EXCERPTED RECORDS:
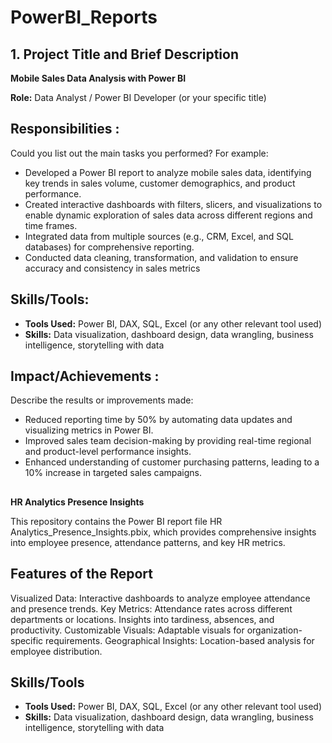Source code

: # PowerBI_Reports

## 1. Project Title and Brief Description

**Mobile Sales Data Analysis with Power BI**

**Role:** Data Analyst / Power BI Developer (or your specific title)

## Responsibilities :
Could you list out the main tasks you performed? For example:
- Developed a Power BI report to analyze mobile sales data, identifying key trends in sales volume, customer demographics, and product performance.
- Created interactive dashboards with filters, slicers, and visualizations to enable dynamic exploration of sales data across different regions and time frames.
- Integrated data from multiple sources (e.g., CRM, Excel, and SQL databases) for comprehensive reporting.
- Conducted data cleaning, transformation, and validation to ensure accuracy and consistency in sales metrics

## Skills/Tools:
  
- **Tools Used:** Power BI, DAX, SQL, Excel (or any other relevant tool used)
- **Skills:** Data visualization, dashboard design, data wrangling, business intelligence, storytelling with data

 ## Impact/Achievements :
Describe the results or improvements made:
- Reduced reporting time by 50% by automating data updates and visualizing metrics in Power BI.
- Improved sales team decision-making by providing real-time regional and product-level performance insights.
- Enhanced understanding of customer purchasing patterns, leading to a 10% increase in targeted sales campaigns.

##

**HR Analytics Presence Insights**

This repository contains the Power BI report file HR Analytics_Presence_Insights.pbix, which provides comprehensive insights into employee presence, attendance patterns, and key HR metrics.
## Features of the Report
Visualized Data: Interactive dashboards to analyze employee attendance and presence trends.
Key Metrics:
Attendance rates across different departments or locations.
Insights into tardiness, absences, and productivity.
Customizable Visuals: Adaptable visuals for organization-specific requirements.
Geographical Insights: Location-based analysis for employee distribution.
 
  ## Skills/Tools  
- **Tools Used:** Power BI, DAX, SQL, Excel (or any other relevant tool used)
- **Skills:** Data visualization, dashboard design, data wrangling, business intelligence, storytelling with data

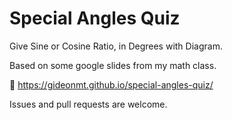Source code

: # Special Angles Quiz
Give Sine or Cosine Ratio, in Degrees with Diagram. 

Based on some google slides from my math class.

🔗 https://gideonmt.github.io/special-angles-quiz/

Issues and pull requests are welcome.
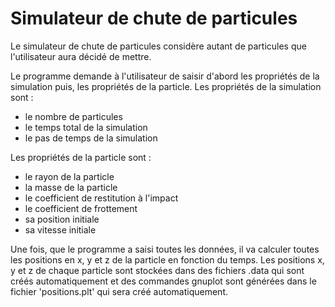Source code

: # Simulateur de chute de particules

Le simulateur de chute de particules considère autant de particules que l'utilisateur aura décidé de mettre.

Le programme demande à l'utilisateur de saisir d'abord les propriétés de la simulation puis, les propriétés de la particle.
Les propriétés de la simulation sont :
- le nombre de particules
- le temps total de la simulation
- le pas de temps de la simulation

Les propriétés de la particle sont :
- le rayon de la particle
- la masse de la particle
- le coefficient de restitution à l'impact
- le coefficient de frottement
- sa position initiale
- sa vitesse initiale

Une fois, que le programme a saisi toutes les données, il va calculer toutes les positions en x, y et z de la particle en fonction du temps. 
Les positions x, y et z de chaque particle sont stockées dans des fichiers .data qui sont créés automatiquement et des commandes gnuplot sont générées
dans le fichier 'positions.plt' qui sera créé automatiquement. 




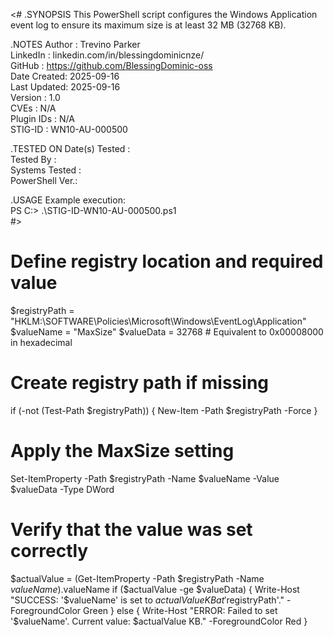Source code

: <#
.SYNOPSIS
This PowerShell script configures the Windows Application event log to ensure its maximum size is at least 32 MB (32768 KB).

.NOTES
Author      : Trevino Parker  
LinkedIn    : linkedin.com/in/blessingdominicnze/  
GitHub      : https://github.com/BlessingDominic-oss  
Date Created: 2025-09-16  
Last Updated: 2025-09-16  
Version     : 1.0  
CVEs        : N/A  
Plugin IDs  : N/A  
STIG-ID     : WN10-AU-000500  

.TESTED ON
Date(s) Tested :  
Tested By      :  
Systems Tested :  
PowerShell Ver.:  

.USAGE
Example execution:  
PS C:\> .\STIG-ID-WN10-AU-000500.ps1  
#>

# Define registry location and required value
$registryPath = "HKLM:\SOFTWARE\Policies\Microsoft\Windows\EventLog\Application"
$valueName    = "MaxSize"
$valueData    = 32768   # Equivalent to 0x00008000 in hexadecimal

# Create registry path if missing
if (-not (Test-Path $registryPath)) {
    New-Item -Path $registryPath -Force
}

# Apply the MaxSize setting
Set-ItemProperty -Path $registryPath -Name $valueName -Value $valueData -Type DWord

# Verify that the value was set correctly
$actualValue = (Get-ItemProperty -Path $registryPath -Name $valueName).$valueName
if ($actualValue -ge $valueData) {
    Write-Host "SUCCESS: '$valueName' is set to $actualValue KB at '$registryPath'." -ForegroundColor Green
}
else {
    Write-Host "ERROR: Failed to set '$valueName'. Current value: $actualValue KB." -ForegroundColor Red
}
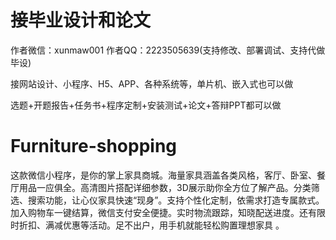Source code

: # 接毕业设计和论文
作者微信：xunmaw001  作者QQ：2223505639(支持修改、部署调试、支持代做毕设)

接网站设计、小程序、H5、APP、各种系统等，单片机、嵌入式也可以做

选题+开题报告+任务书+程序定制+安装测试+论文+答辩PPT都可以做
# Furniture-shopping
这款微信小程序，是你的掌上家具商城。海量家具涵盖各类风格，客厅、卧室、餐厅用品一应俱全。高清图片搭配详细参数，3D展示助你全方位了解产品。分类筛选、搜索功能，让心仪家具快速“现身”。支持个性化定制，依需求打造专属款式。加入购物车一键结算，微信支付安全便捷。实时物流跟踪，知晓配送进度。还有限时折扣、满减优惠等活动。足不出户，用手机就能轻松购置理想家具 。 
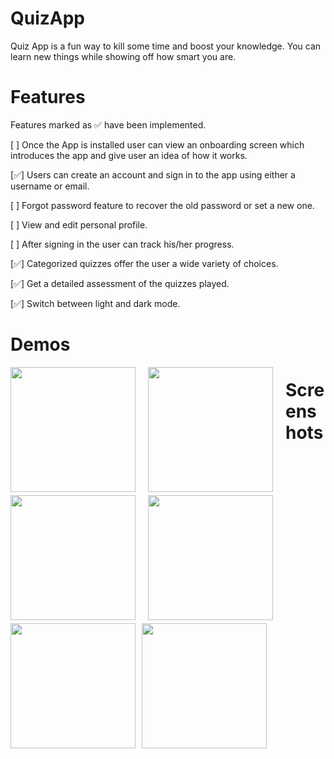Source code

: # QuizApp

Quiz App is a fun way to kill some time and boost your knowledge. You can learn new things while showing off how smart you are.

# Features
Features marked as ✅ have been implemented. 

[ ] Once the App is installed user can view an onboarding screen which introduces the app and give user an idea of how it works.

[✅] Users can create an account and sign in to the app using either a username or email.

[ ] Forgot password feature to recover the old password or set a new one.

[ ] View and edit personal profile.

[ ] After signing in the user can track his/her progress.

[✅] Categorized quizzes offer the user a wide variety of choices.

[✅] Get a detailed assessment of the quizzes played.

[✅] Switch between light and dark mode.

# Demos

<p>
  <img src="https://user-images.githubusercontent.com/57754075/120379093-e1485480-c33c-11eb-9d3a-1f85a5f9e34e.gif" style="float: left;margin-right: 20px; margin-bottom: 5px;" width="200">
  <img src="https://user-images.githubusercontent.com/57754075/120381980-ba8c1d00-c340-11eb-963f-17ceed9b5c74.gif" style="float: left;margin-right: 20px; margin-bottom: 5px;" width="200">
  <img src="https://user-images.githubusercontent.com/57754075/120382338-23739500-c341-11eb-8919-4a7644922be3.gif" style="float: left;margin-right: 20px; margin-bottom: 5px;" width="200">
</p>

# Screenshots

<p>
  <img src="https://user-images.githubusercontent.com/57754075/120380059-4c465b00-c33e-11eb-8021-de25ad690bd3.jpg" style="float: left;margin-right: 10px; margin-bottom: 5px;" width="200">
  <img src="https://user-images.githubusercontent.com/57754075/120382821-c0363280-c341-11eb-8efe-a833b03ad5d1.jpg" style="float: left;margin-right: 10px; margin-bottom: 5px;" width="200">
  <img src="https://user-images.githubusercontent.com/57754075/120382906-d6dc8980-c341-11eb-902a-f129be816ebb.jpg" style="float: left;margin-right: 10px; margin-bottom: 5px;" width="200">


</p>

* * *

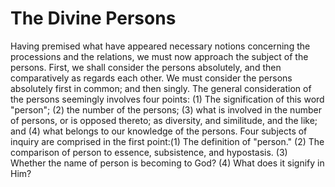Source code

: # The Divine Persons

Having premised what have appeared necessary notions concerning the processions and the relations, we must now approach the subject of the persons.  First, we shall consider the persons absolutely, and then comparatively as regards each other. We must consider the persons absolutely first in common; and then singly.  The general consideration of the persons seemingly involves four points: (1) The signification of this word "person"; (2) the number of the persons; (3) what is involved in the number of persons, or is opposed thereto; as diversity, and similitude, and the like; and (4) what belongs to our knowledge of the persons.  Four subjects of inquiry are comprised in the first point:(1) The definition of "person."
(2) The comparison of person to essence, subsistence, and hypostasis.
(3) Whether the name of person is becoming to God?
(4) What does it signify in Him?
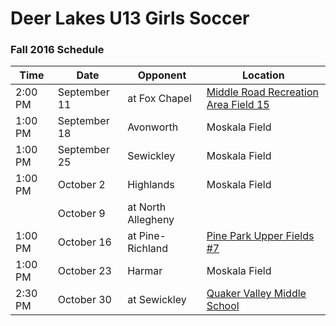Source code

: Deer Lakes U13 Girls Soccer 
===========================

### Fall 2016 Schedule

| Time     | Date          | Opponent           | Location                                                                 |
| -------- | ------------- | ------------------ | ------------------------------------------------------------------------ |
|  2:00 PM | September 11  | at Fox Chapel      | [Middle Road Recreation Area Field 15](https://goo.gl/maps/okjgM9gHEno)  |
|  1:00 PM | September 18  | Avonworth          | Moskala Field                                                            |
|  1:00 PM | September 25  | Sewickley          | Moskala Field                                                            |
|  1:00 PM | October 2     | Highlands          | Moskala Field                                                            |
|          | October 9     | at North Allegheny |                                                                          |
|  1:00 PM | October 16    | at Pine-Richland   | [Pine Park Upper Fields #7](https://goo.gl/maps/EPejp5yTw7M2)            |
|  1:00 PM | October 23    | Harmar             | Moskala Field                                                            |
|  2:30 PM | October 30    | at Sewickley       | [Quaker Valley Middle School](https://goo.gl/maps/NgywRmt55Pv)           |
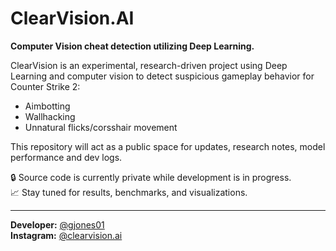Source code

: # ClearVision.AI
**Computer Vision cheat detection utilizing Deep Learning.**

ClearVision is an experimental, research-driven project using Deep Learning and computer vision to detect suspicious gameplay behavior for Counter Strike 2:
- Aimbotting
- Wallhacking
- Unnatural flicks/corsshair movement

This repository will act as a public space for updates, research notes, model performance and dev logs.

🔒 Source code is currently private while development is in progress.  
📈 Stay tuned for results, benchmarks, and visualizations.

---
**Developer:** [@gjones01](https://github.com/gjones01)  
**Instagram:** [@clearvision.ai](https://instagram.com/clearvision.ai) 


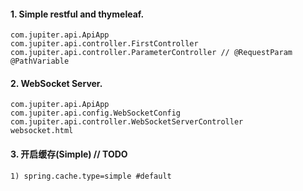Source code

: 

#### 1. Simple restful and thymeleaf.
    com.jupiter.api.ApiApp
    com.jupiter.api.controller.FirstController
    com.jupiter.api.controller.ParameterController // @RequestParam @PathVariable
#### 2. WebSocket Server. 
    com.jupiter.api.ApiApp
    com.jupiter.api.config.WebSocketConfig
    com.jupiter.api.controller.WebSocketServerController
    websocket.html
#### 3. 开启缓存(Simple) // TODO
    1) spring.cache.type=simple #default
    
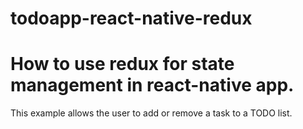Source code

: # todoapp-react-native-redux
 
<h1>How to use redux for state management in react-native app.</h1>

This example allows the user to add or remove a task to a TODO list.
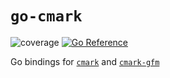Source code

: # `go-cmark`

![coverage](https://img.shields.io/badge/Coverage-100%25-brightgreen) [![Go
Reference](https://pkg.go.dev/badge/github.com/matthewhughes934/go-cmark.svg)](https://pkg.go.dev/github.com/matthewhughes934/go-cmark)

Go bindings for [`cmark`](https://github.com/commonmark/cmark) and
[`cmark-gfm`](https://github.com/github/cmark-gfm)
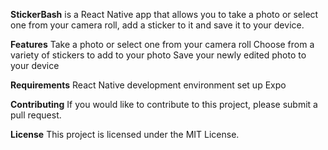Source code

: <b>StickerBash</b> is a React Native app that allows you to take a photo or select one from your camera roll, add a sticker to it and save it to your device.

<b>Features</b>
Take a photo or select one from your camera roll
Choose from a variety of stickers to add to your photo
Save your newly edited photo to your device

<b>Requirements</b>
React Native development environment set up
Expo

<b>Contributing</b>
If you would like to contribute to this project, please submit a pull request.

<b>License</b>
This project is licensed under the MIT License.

==

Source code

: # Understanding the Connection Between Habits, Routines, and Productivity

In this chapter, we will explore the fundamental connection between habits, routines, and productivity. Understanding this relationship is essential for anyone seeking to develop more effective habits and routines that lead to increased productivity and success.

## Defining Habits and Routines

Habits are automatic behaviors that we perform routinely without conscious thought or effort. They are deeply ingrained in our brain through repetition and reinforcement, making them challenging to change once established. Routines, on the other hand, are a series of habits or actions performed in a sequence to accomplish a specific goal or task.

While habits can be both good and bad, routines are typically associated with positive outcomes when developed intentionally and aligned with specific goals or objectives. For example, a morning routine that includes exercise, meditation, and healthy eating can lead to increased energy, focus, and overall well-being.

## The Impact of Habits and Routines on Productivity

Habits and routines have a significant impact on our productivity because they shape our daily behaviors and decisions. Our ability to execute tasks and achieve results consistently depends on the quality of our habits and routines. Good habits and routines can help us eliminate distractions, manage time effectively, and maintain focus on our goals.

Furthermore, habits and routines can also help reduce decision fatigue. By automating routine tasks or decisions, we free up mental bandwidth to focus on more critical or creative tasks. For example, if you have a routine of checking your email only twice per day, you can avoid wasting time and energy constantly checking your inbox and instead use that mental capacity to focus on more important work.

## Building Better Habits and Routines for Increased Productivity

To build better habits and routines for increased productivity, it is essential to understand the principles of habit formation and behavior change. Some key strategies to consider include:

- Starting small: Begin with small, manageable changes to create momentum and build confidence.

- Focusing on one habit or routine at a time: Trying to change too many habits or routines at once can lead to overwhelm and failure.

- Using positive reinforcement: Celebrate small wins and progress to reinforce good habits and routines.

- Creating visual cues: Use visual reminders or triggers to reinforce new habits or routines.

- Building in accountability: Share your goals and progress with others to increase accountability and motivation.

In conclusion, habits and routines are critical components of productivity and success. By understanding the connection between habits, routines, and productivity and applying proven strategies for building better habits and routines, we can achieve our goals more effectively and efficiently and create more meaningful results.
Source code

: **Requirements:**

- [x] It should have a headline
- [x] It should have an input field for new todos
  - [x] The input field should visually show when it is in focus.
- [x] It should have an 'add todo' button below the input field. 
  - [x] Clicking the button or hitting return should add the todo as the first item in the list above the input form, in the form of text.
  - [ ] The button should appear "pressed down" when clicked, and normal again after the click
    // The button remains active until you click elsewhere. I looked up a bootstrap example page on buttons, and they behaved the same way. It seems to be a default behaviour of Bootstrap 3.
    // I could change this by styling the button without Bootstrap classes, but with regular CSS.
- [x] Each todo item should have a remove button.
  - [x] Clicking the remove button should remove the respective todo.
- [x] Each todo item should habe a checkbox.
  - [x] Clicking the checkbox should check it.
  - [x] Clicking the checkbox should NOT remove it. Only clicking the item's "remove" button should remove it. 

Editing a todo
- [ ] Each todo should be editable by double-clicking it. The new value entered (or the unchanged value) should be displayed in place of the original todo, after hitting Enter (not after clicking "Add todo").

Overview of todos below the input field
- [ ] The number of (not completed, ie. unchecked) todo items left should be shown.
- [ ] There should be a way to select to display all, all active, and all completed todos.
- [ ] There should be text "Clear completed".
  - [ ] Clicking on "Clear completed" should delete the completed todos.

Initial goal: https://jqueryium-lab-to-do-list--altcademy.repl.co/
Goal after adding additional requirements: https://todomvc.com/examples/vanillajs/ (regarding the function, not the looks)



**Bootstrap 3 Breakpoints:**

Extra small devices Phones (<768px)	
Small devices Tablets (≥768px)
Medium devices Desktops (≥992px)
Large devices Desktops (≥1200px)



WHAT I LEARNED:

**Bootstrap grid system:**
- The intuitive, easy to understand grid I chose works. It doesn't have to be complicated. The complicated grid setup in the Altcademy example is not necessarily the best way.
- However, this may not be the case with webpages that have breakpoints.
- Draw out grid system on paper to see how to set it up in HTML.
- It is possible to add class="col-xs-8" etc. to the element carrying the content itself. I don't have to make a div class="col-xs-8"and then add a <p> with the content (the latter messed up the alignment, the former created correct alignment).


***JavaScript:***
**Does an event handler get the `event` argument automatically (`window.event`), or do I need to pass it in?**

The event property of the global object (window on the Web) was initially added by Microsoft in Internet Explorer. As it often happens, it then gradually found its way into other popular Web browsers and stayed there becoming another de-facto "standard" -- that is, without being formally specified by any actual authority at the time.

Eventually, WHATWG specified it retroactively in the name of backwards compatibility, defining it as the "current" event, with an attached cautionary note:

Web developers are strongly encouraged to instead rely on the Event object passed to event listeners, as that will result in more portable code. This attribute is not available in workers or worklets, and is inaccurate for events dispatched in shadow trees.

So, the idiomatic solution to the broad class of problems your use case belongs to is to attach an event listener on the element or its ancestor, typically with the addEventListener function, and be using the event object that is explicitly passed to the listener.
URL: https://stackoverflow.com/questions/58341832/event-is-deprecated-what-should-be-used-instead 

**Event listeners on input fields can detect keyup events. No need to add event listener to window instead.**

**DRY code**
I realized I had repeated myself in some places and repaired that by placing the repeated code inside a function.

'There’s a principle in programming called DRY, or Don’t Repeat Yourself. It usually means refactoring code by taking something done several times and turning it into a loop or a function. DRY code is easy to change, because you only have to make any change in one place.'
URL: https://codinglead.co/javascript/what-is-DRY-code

PROBLEM: Lines in the data that include the word "need" should all be copied.

ANSWER SPACE:
**Does an event handler get the `event` argument automatically (`window.event`), or do I need to pass it in?**
**Event listeners on input fields can detect keyup events. No need to add event listener to window instead.**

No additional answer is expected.